• **TASK DESCRIPTION**
If a line below contains "Plugins", count it; then state how many such lines there are, and nothing else.

• **DATA PROVIDED**
§ §

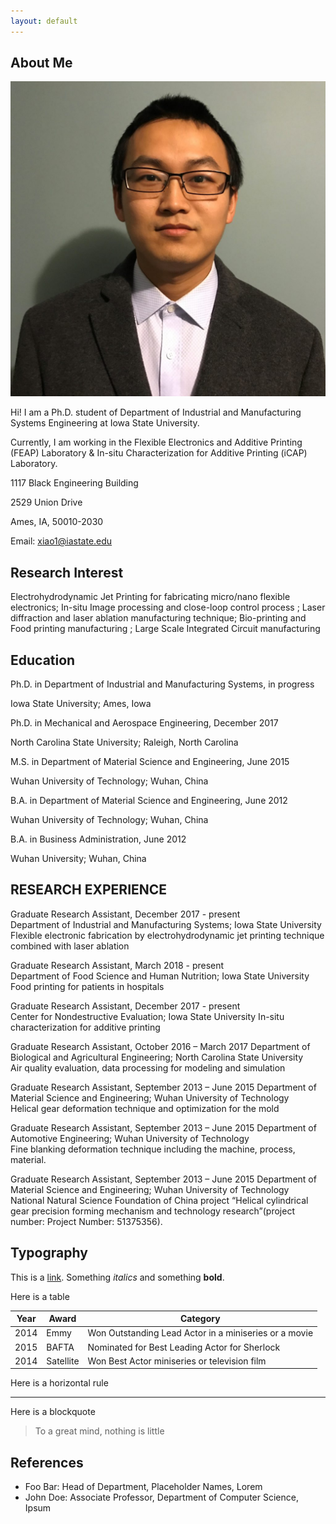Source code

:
 ```yaml
---
layout: default
---
```


## About Me

<img class="profile-picture" src="xiaozhang.jpg">

Hi! I am a Ph.D. student of Department of Industrial and Manufacturing Systems Engineering at Iowa State University.

Currently, I am working in the Flexible Electronics and Additive Printing (FEAP) Laboratory & In-situ Characterization for Additive Printing (iCAP) Laboratory.

1117 Black Engineering Building 

2529 Union Drive

Ames, IA, 50010-2030

Email: xiao1@iastate.edu

## Research Interest

Electrohydrodynamic Jet Printing for fabricating micro/nano flexible electronics; In-situ Image processing and close-loop control process 
; Laser diffraction and laser ablation manufacturing technique; Bio-printing and Food printing manufacturing 
; Large Scale Integrated Circuit manufacturing 

## Education
Ph.D. in Department of Industrial and Manufacturing Systems, in progress  

Iowa State University; Ames, Iowa 

Ph.D. in Mechanical and Aerospace Engineering, December 2017  

North Carolina State University; Raleigh, North Carolina 

M.S. in Department of Material Science and Engineering, June   2015  

Wuhan University of Technology; Wuhan, China   

B.A. in Department of Material Science and Engineering, June   2012  

Wuhan University of Technology; Wuhan, China  

B.A. in Business Administration, June   2012  

Wuhan University; Wuhan, China 

## RESEARCH EXPERIENCE
Graduate Research Assistant, December   2017 - present  
Department of Industrial and Manufacturing Systems; Iowa State University  
Flexible electronic fabrication by electrohydrodynamic jet printing technique combined with laser ablation  

Graduate Research Assistant, March   2018 - present  
Department of Food Science and Human Nutrition; Iowa State University 
Food printing for patients in hospitals 

Graduate Research Assistant, December   2017 - present  
Center for Nondestructive Evaluation; Iowa State University 
In-situ characterization for additive printing 

Graduate Research Assistant, October   2016 – March 2017 
Department of Biological and Agricultural Engineering; North Carolina State University   
Air quality evaluation, data processing for modeling and simulation 

Graduate Research Assistant, September   2013 – June 2015 
Department of Material Science and Engineering; Wuhan University of Technology   
Helical gear deformation technique and optimization for the mold 

Graduate Research Assistant, September   2013 – June 2015 
Department of Automotive Engineering; Wuhan University of Technology   
Fine blanking deformation technique including the machine, process, material. 

Graduate Research Assistant, September   2013 – June 2015 
Department of Material Science and Engineering; Wuhan University of Technology   
National Natural Science Foundation of China project “Helical cylindrical gear precision forming mechanism and technology research”(project number: Project Number: 51375356). 

## Typography

This is a [link](http://google.com). Something *italics* and something **bold**.

Here is a table

Year | Award | Category
-----|-------|--------
2014 | Emmy  | Won Outstanding Lead Actor in a miniseries or a movie
2015 | BAFTA | Nominated for Best Leading Actor for Sherlock
2014 | Satellite | Won Best Actor miniseries or television film

Here is a horizontal rule

---

Here is a blockquote

> To a great mind, nothing is little

## References

* Foo Bar: Head of Department, Placeholder Names, Lorem
* John Doe: Associate Professor, Department of Computer Science, Ipsum
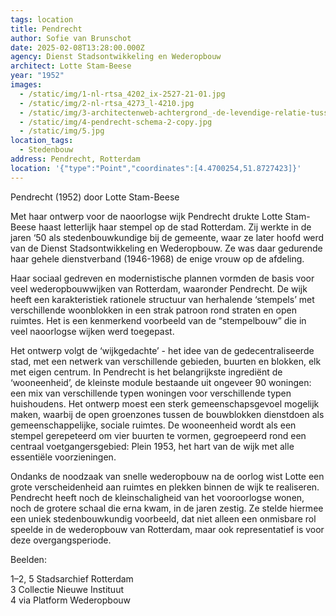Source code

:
```yaml
---
tags: location
title: Pendrecht
author: Sofie van Brunschot
date: 2025-02-08T13:28:00.000Z
agency: Dienst Stadsontwikkeling en Wederopbouw
architect: Lotte Stam-Beese
year: "1952"
images:
  - /static/img/1-nl-rtsa_4202_ix-2527-21-01.jpg
  - /static/img/2-nl-rtsa_4273_l-4210.jpg
  - /static/img/3-architectenweb-achtergrond_-de-levendige-relatie-tussen-nederland-en-het-bauhaus-beeld-12-copyright-het-nieuwe-instituut-rotterdam-archief-lotte-stam-beese-.jpg
  - /static/img/4-pendrecht-schema-2-copy.jpg
  - /static/img/5.jpg
location_tags:
  - Stedenbouw
address: Pendrecht, Rotterdam
location: '{"type":"Point","coordinates":[4.4700254,51.8727423]}'
---
```

Pendrecht (1952) door Lotte Stam-Beese

Met haar ontwerp voor de naoorlogse wijk Pendrecht drukte Lotte Stam-Beese haast letterlijk haar stempel op de stad Rotterdam. Zij werkte in de jaren ‘50 als stedenbouwkundige bij de gemeente, waar ze later hoofd werd van de Dienst Stadsontwikkeling en Wederopbouw. Ze was daar gedurende haar gehele dienstverband (1946-1968) de enige vrouw op de afdeling.

Haar sociaal gedreven en modernistische plannen vormden de basis voor veel wederopbouwwijken van Rotterdam, waaronder Pendrecht. De wijk heeft een karakteristiek rationele structuur van herhalende ‘stempels’ met verschillende woonblokken in een strak patroon rond straten en open ruimtes. Het is een kenmerkend voorbeeld van de “stempelbouw” die in veel naoorlogse wijken werd toegepast.

Het ontwerp volgt de ‘wijkgedachte’ - het idee van de gedecentraliseerde stad, met een netwerk van verschillende gebieden, buurten en blokken, elk met eigen centrum. In Pendrecht is het belangrijkste ingrediënt de ‘wooneenheid’, de kleinste module bestaande uit ongeveer 90 woningen: een mix van verschillende typen woningen voor verschillende typen huishoudens. Het ontwerp moest een sterk gemeenschapsgevoel mogelijk maken, waarbij de open groenzones tussen de bouwblokken dienstdoen als gemeenschappelijke, sociale ruimtes. De wooneenheid wordt als een stempel gerepeteerd om vier buurten te vormen, gegroepeerd rond een centraal voetgangersgebied: Plein 1953, het hart van de wijk met alle essentiële voorzieningen.

Ondanks de noodzaak van snelle wederopbouw na de oorlog wist Lotte een grote verscheidenheid aan ruimtes en plekken binnen de wijk te realiseren. Pendrecht heeft noch de kleinschaligheid van het vooroorlogse wonen, noch de grotere schaal die erna kwam, in de jaren zestig. Ze stelde hiermee een uniek stedenbouwkundig voorbeeld, dat niet alleen een onmisbare rol speelde in de wederopbouw van Rotterdam, maar ook representatief is voor deze overgangsperiode.

Beelden:

1–2, 5 Stadsarchief Rotterdam\
3 Collectie Nieuwe Instituut\
4 via Platform Wederopbouw
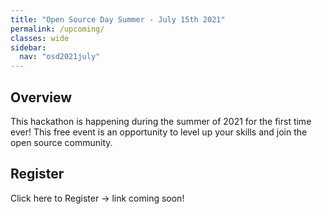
 ```yaml
---
title: "Open Source Day Summer - July 15th 2021"
permalink: /upcoming/
classes: wide
sidebar:
  nav: "osd2021july"
---
```

## Overview

This hackathon is happening during the summer of 2021 for the first time ever! This free event is an opportunity to level up your skills and join the open source community.

## Register

Click here to Register -> link coming soon!


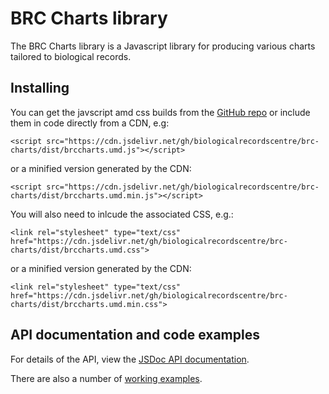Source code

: # BRC Charts library
The BRC Charts library is a Javascript library for producing various charts tailored to biological records.

## Installing
You can get the javscript amd css builds from 
the [GitHub repo](https://github.com/BiologicalRecordsCentre/brc-charts/tree/master/dist)
or include them in code directly from a CDN, e.g:
```
<script src="https://cdn.jsdelivr.net/gh/biologicalrecordscentre/brc-charts/dist/brccharts.umd.js"></script>
```
or a minified version generated by the CDN:
```
<script src="https://cdn.jsdelivr.net/gh/biologicalrecordscentre/brc-charts/dist/brccharts.umd.min.js"></script>
```
You will also need to inlcude the associated CSS, e.g.:
```
<link rel="stylesheet" type="text/css" href="https://cdn.jsdelivr.net/gh/biologicalrecordscentre/brc-charts/dist/brccharts.umd.css">
```
or a minified version generated by the CDN:
```
<link rel="stylesheet" type="text/css" href="https://cdn.jsdelivr.net/gh/biologicalrecordscentre/brc-charts/dist/brccharts.umd.min.css">
```

## API documentation and code examples
For details of the API, view the [JSDoc API documentation](https://biologicalrecordscentre.github.io/brc-charts/docs/api/).

There are also a number of [working examples](https://biologicalrecordscentre.github.io/brc-charts/docs/).
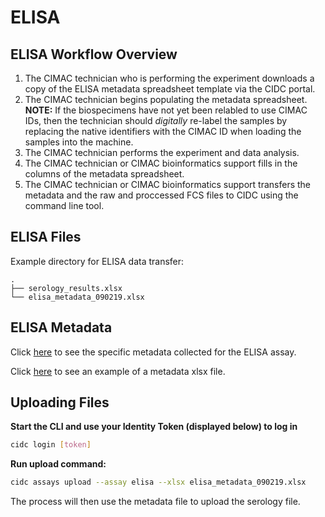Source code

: # ELISA


## ELISA Workflow Overview
1. The CIMAC technician who is performing the experiment downloads a copy of the ELISA metadata spreadsheet template via the CIDC portal.
2. The CIMAC technician begins populating the metadata spreadsheet. **NOTE:** If the biospecimens have not yet been relabled to use CIMAC IDs, then the technician should *digitally* re-label the samples by replacing the native identifiers with the CIMAC ID when loading the samples into the machine.
3. The CIMAC technician performs the experiment and data analysis. 
4. The CIMAC technician or CIMAC bioinformatics support fills in the columns of the metadata spreadsheet.
5. The CIMAC technician or CIMAC bioinformatics support transfers the metadata and the raw and proccessed FCS files to CIDC using the command line tool.


## ELISA Files

Example directory for ELISA data transfer:
```
.
├── serology_results.xlsx
└── elisa_metadata_090219.xlsx
```

## ELISA Metadata

Click [here](https://cimac-cidc.github.io/cidc-schemas/docs/templates.metadata.elisa_template.html) to see the specific metadata collected for the ELISA assay.

Click [here](https://github.com/CIMAC-CIDC/cidc-schemas/raw/master/template_examples/elisa_template.xlsx) to see an example of a metadata xlsx file.

## Uploading Files

**Start the CLI and use your Identity Token (displayed below) to log in**
```bash
cidc login [token]
```

**Run upload command:**
```bash
cidc assays upload --assay elisa --xlsx elisa_metadata_090219.xlsx
```

The process will then use the metadata file to upload the serology file.
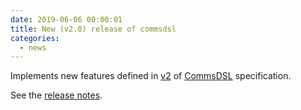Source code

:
 ```yaml
---
date: 2019-06-06 00:00:01
title: New (v2.0) release of commsdsl
categories:
  - news
---
```

Implements new features defined in [v2](https://github.com/commschamp/CommsDSL-Specification/releases/tag/v2.0)
of [CommsDSL](https://github.com/commschamp/CommsDSL-Specification) specification.

See the [release notes](https://github.com/commschamp/commsdsl/releases/tag/v2.0).


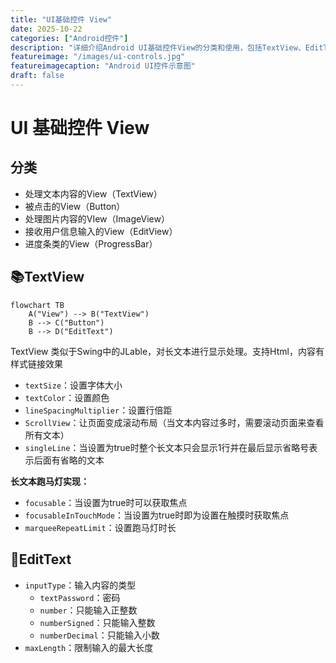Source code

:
 ```yaml
---
title: "UI基础控件 View"
date: 2025-10-22
categories: ["Android控件"]
description: "详细介绍Android UI基础控件View的分类和使用，包括TextView、EditText等控件的属性和配置"
featureimage: "/images/ui-controls.jpg"
featureimagecaption: "Android UI控件示意图"
draft: false
---
```


# UI 基础控件 View

## 分类
- 处理文本内容的View（TextView）
- 被点击的View（Button）
- 处理图片内容的VIew（ImageView）
- 接收用户信息输入的View（EditView）
- 进度条类的View（ProgressBar）

## 📚TextView

```mermaid
flowchart TB
	A("View") --> B("TextView")
	B --> C("Button")
	B --> D("EditText")
```

TextView 类似于Swing中的JLable，对长文本进行显示处理。支持Html，内容有样式链接效果

- `textSize`：设置字体大小
- `textColor`：设置颜色
- `lineSpacingMultiplier`：设置行倍距
- `ScrollView`：让页面变成滚动布局（当文本内容过多时，需要滚动页面来查看所有文本）
- `singleLine`：当设置为true时整个长文本只会显示1行并在最后显示省略号表示后面有省略的文本

**长文本跑马灯实现：**
- `focusable`：当设置为true时可以获取焦点
- `focusableInTouchMode`：当设置为true时即为设置在触摸时获取焦点
- `marqueeRepeatLimit`：设置跑马灯时长

## 📓EditText

- `inputType`：输入内容的类型
	- `textPassword`：密码
	- `number`：只能输入正整数
	- `numberSigned`：只能输入整数
	- `numberDecimal`：只能输入小数
- `maxLength`：限制输入的最大长度

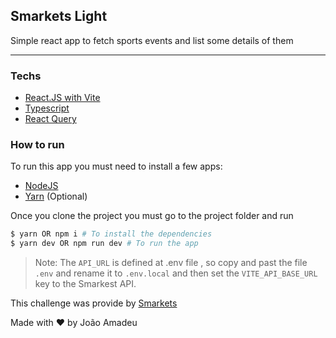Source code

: ## Smarkets Light

Simple react app to fetch sports events and list some details of them
<hr>

### Techs
- [React.JS with Vite](https://vitejs.dev/)
- [Typescript](https://www.typescriptlang.org/)
- [React Query](https://react-query.tanstack.com/)

### How to run

To run this app you must need to install a few apps:

- [NodeJS](https://nodejs.org/en/)
- [Yarn](https://yarnpkg.com/) (Optional)

Once you clone the project you must go to the project folder and run

```bash
$ yarn OR npm i # To install the dependencies
$ yarn dev OR npm run dev # To run the app
```
> Note: The `API_URL` is defined at .env file , so copy and past the file `.env` and rename it to `.env.local` and then set the `VITE_API_BASE_URL` key to the Smarkest API.

This challenge was provide by [Smarkets](https://smarkets.com/)


Made with :heart: by João Amadeu
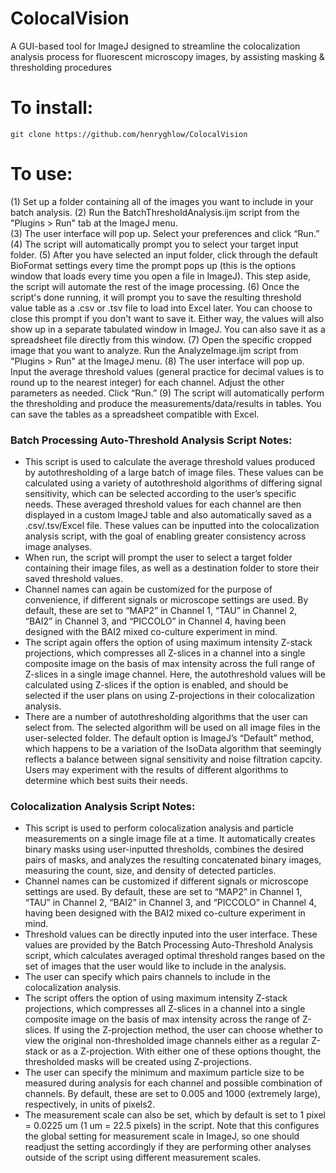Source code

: # ColocalVision
A GUI-based tool for ImageJ designed to streamline the colocalization analysis process for fluorescent microscopy images, by assisting masking &amp; thresholding procedures

# To install:
```
git clone https://github.com/henryghlow/ColocalVision
```

# To use:

(1)	Set up a folder containing all of the images you want to include in your batch analysis.
(2)	Run the BatchThresholdAnalysis.ijm script from the "Plugins > Run" tab at the ImageJ menu.  
(3)	The user interface will pop up. Select your preferences and click “Run.”
(4)	The script will automatically prompt you to select your target input folder. 
(5)	After you have selected an input folder, click through the default BioFormat settings every time the prompt pops up (this is the options window that loads every time you open a file in ImageJ). This step aside, the script will automate the rest of the image processing. 
(6)	Once the script's done running, it will prompt you to save the resulting threshold value table as a .csv or .tsv file to load into Excel later. You can choose to close this prompt if you don't want to save it. Either way, the values will also show up in a separate tabulated window in ImageJ. You can also save it as a spreadsheet file directly from this window.
(7)	Open the specific cropped image that you want to analyze. Run the AnalyzeImage.ijm script from "Plugins > Run" at the ImageJ menu. 
(8)	The user interface will pop up. Input the average threshold values (general practice for decimal values is to round up to the nearest integer) for each channel. Adjust the other parameters as needed. Click “Run.”
(9)	The script will automatically perform the thresholding and produce the measurements/data/results in tables. You can save the tables as a spreadsheet compatible with Excel.

### Batch Processing Auto-Threshold Analysis Script Notes:
- This script is used to calculate the average threshold values produced by autothresholding of a large batch of image files. These values can be calculated using a variety of autothreshold algorithms of differing signal sensitivity, which can be selected according to the user’s specific needs. These averaged threshold values for each channel are then displayed in a custom ImageJ table and also automatically saved as a .csv/.tsv/Excel file. These values can be inputted into the colocalization analysis script, with the goal of enabling greater consistency across image analyses.
- When run, the script will prompt the user to select a target folder containing their image files, as well as a destination folder to store their saved threshold values.
- Channel names can again be customized for the purpose of convenience, if different signals or microscope settings are used. By default, these are set to “MAP2” in Channel 1, “TAU” in Channel 2, “BAI2” in Channel 3, and “PICCOLO” in Channel 4, having been designed with the BAI2 mixed co-culture experiment in mind.
- The script again offers the option of using maximum intensity Z-stack projections, which compresses all Z-slices in a channel into a single composite image on the basis of max intensity across the full range of Z-slices in a single image channel. Here, the autothreshold values will be calculated using Z-slices if the option is enabled, and should be selected if the user plans on using Z-projections in their colocalization analysis.
- There are a number of autothresholding algorithms that the user can select from. The selected algorithm will be used on all image files in the user-selected folder. The default option is ImageJ’s “Default” method, which happens to be a variation of the IsoData algorithm that seemingly reflects a balance between signal sensitivity and noise filtration capcity. Users may experiment with the results of different algorithms to determine which best suits their needs.

### Colocalization Analysis Script Notes:
- This script is used to perform colocalization analysis and particle measurements on a single image file at a time. It automatically creates binary masks using user-inputted thresholds, combines the desired pairs of masks, and analyzes the resulting concatenated binary images, measuring the count, size, and density of detected particles.   
- Channel names can be customized if different signals or microscope settings are used. By default, these are set to “MAP2” in Channel 1, “TAU” in Channel 2, “BAI2” in Channel 3, and “PICCOLO” in Channel 4, having been designed with the BAI2 mixed co-culture experiment in mind.
- Threshold values can be directly inputed into the user interface. These values are provided by the Batch Processing Auto-Threshold Analysis script, which calculates averaged optimal threshold ranges based on the set of images that the user would like to include in the analysis.
- The user can specify which pairs channels to include in the colocalization analysis.
- The script offers the option of using maximum intensity Z-stack projections, which compresses all Z-slices in a channel into a single composite image on the basis of max intensity across the range of Z-slices. If using the Z-projection method, the user can choose whether to view the original non-thresholded image channels either as a regular Z-stack or as a Z-projection. With either one of these options thought, the thresholded masks will be created using Z-projections.
- The user can specify the minimum and maximum particle size to be measured during analysis for each channel and possible combination of channels. By default, these are set to 0.005 and 1000 (extremely large), respectively, in units of pixels2. 
- The measurement scale can also be set, which by default is set to 1 pixel = 0.0225 um (1 um = 22.5 pixels) in the script. Note that this configures the global setting for measurement scale in ImageJ, so one should readjust the setting accordingly if they are performing other analyses outside of the script using different measurement scales.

§ §

• **ANSWER AREA**
2